INSTRUCTIONS FOR THE TASK
Set down the line containing "- 1) \right)^n" and every line that follows it in the listing below, exactly as written and with nothing added.

-----

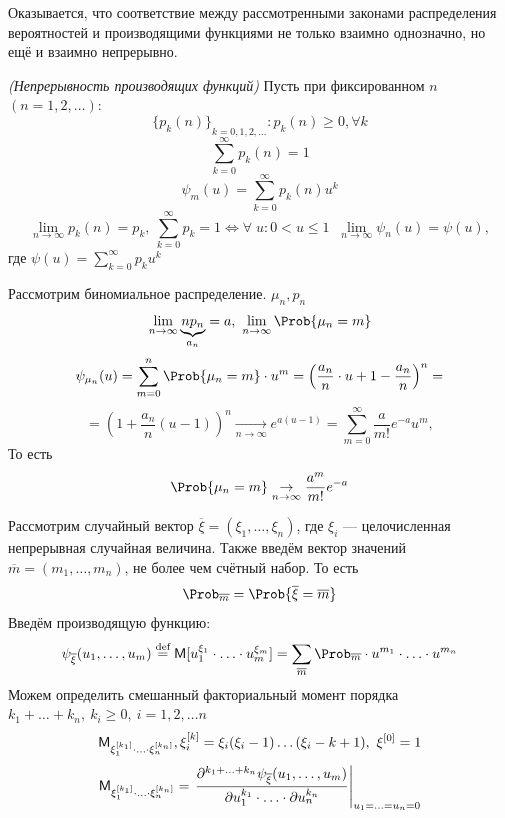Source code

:Оказывается, что соответствие между рассмотренными законами распределения вероятностей и производящими функциями не только взаимно однозначно, но ещё и взаимно непрерывно.
\begin{theorem} \textit{(Непрерывность производящих функций)} 
	Пусть при фиксированном $n$ $(n = 1, 2, \ldots)$:
	\[
		{\{ p_k (n) \}}_{k = 0, 1, 2, \ldots} : p_k (n) \geqslant 0, \forall k
	\]
	\[
		\sum\limits_{k = 0}^{\infty} p_k (n) = 1
	\]
	\[
		\psi_m (u) = \sum\limits_{k = 0}^{\infty} p_k (n) u^k
	\]
	\[
		\lim\limits_{n \to \infty} p_k (n) = p_k, \ \sum\limits_{k = 0}^{\infty} p_k = 1 \Leftrightarrow \forall \; u:  0 < u \leqslant 1 \;\; \lim\limits_{n \to \infty} \psi_n (u) = \psi (u),
	\]
	где $\psi (u) = \sum\limits_{k = 0}^{\infty} p_k u^k$
\end{theorem}
\begin{example}
	Рассмотрим биномиальное распределение. $\mu_n, p_n$
	\[
		\lim\limits_{n \to \infty} \underbrace{n p_n}_{a_n} = a, \ \lim\limits_{n \to \infty} \Prob \{ \mu_n = m \}
	\]
	\[
		\psi_{\mu_n} (u) = \sum\limits_{m = 0}^{n} \Prob \{ \mu_n = m \} \cdot u^m = \left( \frac{a_n}{n} \cdot u + 1 - \frac{a_n}{n} \right)^n =
	\]
	\[
		= \left( 1 + \frac{a_n}{n} (u - 1) \right)^n \underset{n \to \infty}{\rightarrow} e^{a(u - 1)} = \sum\limits_{m = 0}^{\infty} \frac{a}{m!} e^{-a} u^m,
	\]
	То есть
	\[
		\Prob \{ \mu_n = m \} \underset{n \to \infty}{\rightarrow} \frac{a^m}{m!} e^{-a}
	\]
\end{example}
Рассмотрим случайный вектор $\overline{\xi} = (\xi_1, \ldots, \xi_n)$, где $\xi_i$ --- целочисленная непрерывная случайная величина. Также введём вектор значений $\overline{m} = (m_1, \ldots, m_n)$, не более чем счётный набор. То есть
\[
	\Prob_{\overline{m}} = \Prob \{ \overline{\xi} = \overline{m} \}
\]
Введём производящую функцию:
\[
	\psi_{\overline{\xi}} (u_1, \ldots, u_m) \overset{\textrm{def}}{=} \MExpect [u_1^{\xi_1} \cdot \ldots \cdot u_m^{\xi_m}] = \sum\limits_{\overline{m}} \Prob_{\overline{m}} \cdot u^{m_1} \cdot \ldots \cdot u^{m_n}
\]
Можем определить смешанный факториальный момент порядка $k_1 + \ldots + k_n, \ k_i \geqslant 0, \ i = 1, 2, \ldots n$
\[
	\mathsf{M}_{\xi_1^{[k_1]} \cdot \ldots \cdot \xi_n^{[k_n]}}, \xi_i^{[k]} = \xi_i (\xi_i - 1) \ldots (\xi_i - k + 1), \ \xi^{[0]} = 1
\]
\[
	\mathsf{M}_{\xi_1^{[k_1]} \cdot \ldots \cdot \xi_n^{[k_n]}} = 
\left. \frac{ \partial^{k_1 + \ldots + k_n} \psi_{\overline{\xi}} (u_1, \ldots, u_m) }{ \partial u_1^{k_1} \cdot \ldots \cdot \partial u_n^{k_n} } \right|_{u_1 = \ldots = u_n = 0}
\]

-----

SOLUTION TO THIS PROBLEM
		= \left( 1 + \frac{a_n}{n} (u - 1) \right)^n \underset{n \to \infty}{\rightarrow} e^{a(u - 1)} = \sum\limits_{m = 0}^{\infty} \frac{a}{m!} e^{-a} u^m,
	\]
	То есть
	\[
		\Prob \{ \mu_n = m \} \underset{n \to \infty}{\rightarrow} \frac{a^m}{m!} e^{-a}
	\]
\end{example}
Рассмотрим случайный вектор $\overline{\xi} = (\xi_1, \ldots, \xi_n)$, где $\xi_i$ --- целочисленная непрерывная случайная величина. Также введём вектор значений $\overline{m} = (m_1, \ldots, m_n)$, не более чем счётный набор. То есть
\[
	\Prob_{\overline{m}} = \Prob \{ \overline{\xi} = \overline{m} \}
\]
Введём производящую функцию:
\[
	\psi_{\overline{\xi}} (u_1, \ldots, u_m) \overset{\textrm{def}}{=} \MExpect [u_1^{\xi_1} \cdot \ldots \cdot u_m^{\xi_m}] = \sum\limits_{\overline{m}} \Prob_{\overline{m}} \cdot u^{m_1} \cdot \ldots \cdot u^{m_n}
\]
Можем определить смешанный факториальный момент порядка $k_1 + \ldots + k_n, \ k_i \geqslant 0, \ i = 1, 2, \ldots n$
\[
	\mathsf{M}_{\xi_1^{[k_1]} \cdot \ldots \cdot \xi_n^{[k_n]}}, \xi_i^{[k]} = \xi_i (\xi_i - 1) \ldots (\xi_i - k + 1), \ \xi^{[0]} = 1
\]
\[
	\mathsf{M}_{\xi_1^{[k_1]} \cdot \ldots \cdot \xi_n^{[k_n]}} = 
\left. \frac{ \partial^{k_1 + \ldots + k_n} \psi_{\overline{\xi}} (u_1, \ldots, u_m) }{ \partial u_1^{k_1} \cdot \ldots \cdot \partial u_n^{k_n} } \right|_{u_1 = \ldots = u_n = 0}
\]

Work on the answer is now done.